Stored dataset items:
--------------------

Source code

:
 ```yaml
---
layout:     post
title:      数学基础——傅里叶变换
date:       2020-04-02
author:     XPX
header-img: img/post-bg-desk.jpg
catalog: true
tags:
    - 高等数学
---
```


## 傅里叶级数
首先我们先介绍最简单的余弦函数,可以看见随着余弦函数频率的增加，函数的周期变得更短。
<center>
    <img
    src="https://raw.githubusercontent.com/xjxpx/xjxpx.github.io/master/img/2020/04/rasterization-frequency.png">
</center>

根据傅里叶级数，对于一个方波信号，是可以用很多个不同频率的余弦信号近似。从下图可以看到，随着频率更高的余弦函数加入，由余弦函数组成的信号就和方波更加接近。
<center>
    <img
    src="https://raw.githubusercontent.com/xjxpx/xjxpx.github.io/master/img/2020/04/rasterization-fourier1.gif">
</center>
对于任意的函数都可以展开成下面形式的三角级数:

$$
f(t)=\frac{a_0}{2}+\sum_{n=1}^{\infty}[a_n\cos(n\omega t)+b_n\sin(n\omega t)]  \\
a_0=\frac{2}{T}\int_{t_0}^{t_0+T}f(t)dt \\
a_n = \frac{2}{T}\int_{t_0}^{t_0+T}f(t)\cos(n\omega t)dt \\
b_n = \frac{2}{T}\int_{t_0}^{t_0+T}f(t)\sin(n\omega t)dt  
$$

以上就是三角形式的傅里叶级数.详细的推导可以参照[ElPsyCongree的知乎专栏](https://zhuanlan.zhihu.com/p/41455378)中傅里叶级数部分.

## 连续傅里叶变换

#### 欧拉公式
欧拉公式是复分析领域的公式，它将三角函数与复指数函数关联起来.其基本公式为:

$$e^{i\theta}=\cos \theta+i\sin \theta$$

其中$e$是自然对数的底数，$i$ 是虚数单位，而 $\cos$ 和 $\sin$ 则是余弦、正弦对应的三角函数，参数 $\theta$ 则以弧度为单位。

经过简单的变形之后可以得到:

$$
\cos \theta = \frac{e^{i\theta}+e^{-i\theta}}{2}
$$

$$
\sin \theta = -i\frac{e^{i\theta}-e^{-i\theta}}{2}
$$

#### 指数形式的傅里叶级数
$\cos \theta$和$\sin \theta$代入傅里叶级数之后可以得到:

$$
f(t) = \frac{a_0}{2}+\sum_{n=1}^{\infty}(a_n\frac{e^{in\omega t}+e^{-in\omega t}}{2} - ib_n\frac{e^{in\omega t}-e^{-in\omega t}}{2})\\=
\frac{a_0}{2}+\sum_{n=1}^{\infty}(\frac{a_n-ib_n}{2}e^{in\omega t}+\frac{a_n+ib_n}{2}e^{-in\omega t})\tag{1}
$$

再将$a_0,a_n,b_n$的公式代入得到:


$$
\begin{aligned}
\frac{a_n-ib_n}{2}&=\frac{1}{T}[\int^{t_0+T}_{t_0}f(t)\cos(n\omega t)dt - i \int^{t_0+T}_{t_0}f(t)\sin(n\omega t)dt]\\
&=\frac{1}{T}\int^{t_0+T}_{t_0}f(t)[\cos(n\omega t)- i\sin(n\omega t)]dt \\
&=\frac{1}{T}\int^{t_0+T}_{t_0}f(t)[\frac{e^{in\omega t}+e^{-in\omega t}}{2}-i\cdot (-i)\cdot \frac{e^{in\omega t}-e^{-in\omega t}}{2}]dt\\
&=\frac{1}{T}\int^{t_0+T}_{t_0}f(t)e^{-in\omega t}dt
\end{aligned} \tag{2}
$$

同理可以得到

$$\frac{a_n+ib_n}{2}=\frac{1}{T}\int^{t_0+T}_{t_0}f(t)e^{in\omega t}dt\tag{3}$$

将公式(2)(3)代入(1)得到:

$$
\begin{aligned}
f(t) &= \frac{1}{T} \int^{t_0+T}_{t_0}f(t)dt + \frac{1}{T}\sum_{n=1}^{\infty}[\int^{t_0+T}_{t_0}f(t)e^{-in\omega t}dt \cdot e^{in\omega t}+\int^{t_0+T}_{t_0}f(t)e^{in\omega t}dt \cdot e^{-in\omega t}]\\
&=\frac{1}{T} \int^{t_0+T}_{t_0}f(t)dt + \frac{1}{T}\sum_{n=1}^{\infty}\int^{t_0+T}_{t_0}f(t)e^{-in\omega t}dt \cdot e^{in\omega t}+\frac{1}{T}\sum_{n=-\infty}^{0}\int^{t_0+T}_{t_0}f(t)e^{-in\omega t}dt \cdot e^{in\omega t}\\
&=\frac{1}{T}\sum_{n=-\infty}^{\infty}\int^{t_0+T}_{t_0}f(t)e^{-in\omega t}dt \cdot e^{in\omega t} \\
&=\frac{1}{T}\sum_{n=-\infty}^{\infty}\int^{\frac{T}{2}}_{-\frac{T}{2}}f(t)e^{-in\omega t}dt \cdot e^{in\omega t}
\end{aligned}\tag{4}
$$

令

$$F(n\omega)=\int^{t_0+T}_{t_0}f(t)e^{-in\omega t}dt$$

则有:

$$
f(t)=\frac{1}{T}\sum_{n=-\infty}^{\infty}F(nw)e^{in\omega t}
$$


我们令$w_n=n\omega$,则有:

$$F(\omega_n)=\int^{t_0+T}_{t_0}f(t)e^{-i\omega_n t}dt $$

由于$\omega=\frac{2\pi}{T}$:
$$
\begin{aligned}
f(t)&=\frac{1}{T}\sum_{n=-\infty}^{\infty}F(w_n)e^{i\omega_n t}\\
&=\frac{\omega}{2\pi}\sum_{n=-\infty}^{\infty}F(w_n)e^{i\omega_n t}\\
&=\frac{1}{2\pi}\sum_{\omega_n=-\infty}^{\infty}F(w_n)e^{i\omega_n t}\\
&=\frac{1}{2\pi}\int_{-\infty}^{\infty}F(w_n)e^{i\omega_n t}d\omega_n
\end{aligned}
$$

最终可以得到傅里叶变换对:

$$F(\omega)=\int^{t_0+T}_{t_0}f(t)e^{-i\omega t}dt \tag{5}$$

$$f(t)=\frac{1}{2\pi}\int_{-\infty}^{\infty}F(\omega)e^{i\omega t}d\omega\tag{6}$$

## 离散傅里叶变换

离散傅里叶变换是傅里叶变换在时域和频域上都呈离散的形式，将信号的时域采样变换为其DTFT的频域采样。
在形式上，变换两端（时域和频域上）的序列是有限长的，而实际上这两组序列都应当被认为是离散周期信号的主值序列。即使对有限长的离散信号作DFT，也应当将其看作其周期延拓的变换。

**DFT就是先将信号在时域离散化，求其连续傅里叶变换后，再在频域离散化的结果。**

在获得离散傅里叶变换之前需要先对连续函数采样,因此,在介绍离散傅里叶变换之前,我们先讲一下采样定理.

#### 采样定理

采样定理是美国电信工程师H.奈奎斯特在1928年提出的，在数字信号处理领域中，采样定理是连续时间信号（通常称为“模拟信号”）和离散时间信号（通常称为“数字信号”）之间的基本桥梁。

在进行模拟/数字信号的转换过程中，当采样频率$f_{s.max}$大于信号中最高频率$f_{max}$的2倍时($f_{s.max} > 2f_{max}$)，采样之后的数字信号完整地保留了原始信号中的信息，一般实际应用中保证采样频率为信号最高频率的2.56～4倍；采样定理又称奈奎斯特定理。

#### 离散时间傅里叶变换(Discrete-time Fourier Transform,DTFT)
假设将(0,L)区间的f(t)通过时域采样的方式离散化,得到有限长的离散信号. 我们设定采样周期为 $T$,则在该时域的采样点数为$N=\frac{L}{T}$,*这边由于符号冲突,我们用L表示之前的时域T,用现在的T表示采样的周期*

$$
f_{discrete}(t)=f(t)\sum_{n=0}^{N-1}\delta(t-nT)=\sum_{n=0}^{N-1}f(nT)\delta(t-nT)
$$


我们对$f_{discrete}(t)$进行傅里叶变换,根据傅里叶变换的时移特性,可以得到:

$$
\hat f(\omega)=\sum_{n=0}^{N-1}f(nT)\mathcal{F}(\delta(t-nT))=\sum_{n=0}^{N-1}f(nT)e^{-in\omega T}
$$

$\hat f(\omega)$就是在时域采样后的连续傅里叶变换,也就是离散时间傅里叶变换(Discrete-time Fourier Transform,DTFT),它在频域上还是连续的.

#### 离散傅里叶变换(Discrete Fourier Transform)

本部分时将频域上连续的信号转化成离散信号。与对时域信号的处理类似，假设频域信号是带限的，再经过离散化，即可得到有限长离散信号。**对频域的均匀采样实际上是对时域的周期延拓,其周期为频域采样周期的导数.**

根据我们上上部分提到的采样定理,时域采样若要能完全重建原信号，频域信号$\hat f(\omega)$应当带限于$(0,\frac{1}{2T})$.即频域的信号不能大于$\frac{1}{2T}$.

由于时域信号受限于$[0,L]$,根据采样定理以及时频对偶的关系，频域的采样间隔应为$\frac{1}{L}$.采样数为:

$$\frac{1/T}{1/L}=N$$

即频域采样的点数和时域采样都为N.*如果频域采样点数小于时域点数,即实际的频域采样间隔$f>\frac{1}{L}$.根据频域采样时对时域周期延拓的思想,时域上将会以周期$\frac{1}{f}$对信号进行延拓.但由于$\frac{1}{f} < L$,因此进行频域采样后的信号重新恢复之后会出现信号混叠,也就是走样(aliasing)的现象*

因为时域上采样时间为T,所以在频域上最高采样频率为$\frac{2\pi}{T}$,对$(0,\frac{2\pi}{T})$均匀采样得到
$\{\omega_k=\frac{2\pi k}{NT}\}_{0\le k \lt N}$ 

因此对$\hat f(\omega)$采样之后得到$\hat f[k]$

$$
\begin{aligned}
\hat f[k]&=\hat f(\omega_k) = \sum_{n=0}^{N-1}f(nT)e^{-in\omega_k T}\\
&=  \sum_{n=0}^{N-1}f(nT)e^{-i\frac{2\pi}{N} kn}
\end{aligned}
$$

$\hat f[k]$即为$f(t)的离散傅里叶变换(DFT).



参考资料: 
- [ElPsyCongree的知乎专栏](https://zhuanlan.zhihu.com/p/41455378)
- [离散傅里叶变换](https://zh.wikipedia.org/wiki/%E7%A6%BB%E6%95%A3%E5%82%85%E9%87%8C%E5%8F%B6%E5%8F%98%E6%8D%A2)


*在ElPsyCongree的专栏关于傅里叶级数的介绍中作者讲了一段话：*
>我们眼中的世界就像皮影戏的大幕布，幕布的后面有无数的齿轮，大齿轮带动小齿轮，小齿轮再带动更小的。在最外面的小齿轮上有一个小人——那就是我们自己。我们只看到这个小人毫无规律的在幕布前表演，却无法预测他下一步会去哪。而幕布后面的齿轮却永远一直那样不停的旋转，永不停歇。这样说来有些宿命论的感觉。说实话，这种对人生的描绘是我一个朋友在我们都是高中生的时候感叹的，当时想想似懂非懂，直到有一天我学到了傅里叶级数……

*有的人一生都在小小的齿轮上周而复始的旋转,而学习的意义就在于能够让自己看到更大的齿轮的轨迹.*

--------------------

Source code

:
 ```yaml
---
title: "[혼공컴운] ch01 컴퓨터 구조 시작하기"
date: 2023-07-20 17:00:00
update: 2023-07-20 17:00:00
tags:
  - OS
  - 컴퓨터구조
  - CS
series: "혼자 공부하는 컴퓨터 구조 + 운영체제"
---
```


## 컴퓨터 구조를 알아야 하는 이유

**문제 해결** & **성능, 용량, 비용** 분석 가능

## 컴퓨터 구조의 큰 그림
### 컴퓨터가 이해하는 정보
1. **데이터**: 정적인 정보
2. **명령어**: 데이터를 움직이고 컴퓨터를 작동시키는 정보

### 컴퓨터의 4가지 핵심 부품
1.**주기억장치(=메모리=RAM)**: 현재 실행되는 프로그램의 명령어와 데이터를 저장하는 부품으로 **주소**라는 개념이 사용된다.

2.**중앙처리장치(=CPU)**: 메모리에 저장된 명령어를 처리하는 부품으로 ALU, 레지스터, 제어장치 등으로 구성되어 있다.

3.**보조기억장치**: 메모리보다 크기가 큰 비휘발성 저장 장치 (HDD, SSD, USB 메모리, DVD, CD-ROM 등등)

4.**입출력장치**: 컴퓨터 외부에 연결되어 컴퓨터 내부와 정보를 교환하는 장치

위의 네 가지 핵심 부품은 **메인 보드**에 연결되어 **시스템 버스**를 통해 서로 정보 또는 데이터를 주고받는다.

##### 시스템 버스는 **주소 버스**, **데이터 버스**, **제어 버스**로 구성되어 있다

--------------------

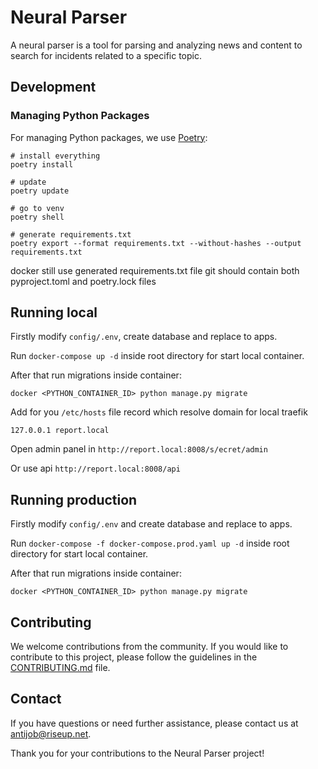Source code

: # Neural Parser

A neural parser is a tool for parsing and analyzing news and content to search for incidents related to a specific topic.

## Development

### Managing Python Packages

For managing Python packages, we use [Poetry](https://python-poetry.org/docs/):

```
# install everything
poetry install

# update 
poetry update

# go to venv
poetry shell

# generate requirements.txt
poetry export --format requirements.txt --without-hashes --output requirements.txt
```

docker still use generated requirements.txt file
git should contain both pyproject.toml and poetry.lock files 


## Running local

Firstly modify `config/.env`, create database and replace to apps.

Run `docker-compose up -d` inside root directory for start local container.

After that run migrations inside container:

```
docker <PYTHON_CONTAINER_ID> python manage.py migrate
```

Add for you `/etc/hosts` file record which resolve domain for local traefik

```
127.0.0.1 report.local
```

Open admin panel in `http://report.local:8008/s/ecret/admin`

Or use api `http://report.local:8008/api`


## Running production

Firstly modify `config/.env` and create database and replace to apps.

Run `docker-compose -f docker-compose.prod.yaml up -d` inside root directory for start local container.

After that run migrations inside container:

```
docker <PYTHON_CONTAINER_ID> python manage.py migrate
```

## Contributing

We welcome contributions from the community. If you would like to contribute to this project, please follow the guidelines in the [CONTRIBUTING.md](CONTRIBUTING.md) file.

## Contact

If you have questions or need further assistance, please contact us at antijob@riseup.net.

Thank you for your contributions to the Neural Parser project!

--------------------

■ **Your instructions**
Look through the records above for the string "directory", then copy every line that has it.

■ **Exercise output**
Run `docker-compose up -d` inside root directory for start local container.
Run `docker-compose -f docker-compose.prod.yaml up -d` inside root directory for start local container.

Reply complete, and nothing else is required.